The task → Among the entries, find each line that includes the string "passing" and list it.

Pictures paired with source code:
++++++++++++++++++++

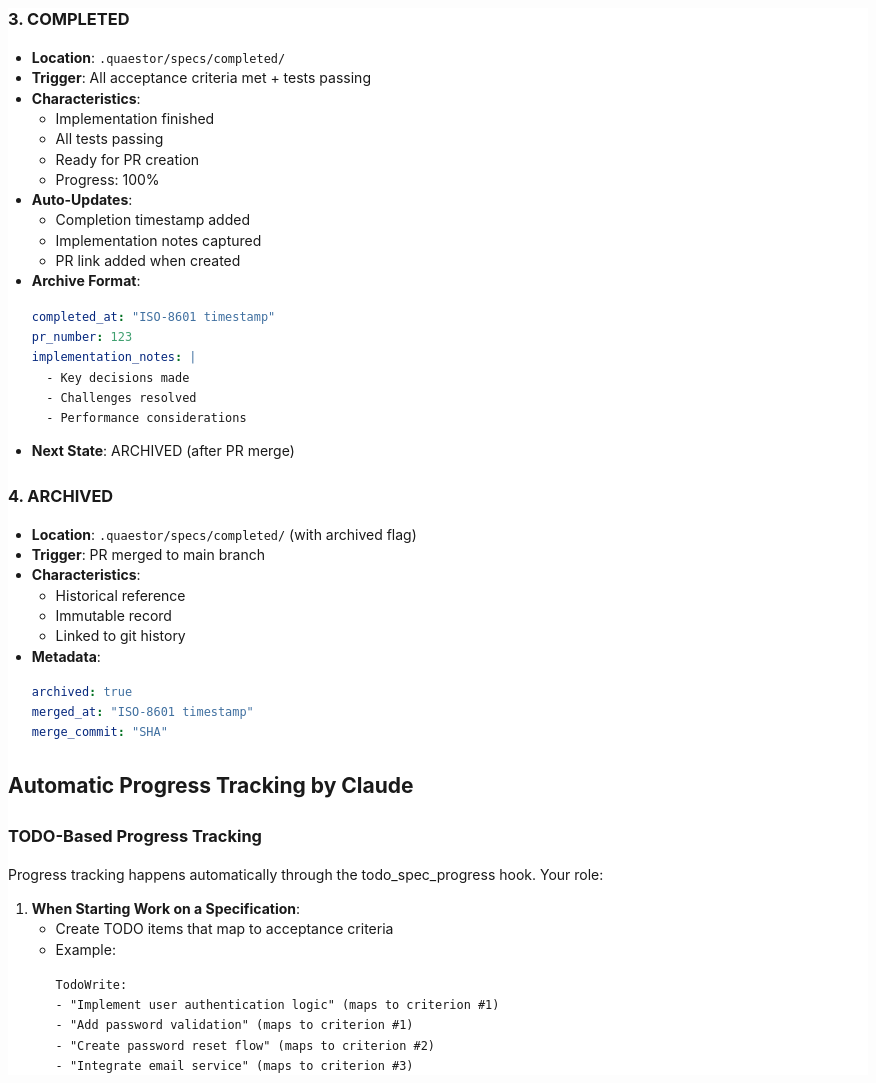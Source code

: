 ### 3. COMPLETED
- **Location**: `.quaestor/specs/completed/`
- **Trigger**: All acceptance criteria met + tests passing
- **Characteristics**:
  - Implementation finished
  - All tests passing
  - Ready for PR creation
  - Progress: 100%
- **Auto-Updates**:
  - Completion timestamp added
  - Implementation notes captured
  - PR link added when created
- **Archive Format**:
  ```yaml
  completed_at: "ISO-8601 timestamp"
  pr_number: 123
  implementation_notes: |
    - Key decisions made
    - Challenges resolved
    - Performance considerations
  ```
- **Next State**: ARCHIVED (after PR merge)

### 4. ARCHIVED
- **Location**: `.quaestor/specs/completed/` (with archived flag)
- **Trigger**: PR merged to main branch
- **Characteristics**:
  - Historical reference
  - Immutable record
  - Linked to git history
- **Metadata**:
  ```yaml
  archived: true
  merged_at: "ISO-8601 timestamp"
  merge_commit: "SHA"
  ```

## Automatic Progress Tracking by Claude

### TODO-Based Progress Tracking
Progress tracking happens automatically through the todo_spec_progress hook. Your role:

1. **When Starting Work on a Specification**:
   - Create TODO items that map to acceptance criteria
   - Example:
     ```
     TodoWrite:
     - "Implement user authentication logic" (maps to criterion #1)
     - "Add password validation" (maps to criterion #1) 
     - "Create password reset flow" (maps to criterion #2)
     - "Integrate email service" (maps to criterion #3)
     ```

++++++++++++++++++++

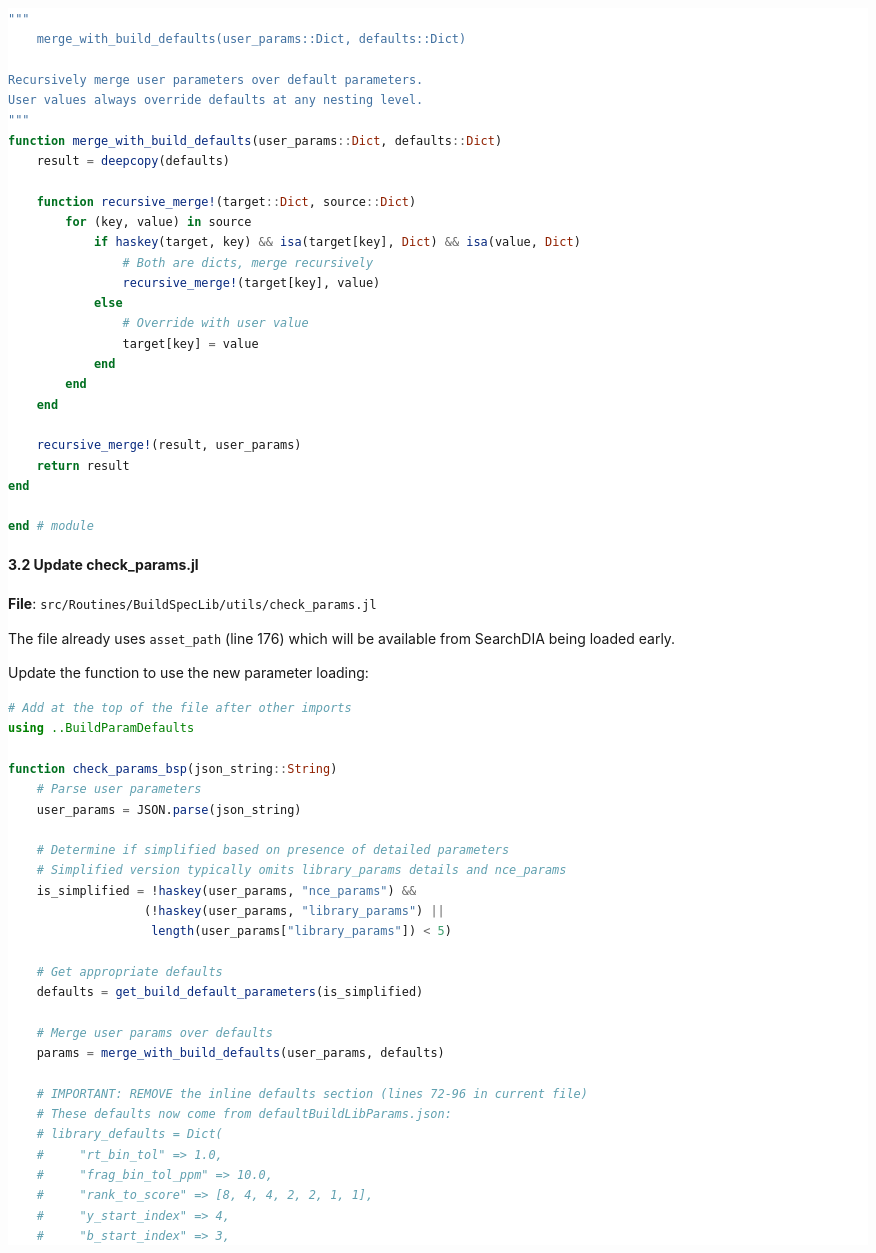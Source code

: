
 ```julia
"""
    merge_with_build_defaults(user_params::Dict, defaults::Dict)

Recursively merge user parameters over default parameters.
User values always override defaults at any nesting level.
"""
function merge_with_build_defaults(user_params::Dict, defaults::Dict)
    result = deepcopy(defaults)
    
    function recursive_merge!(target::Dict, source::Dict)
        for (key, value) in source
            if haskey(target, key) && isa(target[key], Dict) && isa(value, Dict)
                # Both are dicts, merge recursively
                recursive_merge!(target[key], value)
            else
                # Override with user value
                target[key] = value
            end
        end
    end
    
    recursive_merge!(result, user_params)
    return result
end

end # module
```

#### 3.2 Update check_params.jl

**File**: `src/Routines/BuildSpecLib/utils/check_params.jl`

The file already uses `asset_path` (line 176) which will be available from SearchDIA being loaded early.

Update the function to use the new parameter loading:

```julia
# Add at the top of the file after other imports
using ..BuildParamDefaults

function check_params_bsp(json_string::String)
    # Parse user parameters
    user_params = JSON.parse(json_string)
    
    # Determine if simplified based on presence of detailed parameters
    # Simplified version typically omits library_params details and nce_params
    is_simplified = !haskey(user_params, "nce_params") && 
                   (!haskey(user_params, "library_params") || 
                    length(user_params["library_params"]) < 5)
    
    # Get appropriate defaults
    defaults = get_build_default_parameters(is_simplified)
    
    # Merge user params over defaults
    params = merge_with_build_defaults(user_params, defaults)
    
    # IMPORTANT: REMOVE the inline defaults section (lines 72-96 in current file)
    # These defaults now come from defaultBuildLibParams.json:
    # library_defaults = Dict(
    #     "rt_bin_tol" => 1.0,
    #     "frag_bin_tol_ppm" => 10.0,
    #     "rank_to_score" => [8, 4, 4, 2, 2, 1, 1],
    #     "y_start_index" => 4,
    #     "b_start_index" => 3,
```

++++++++++++++++++++

The answer →
- **Trigger**: All acceptance criteria met + tests passing
  - All tests passing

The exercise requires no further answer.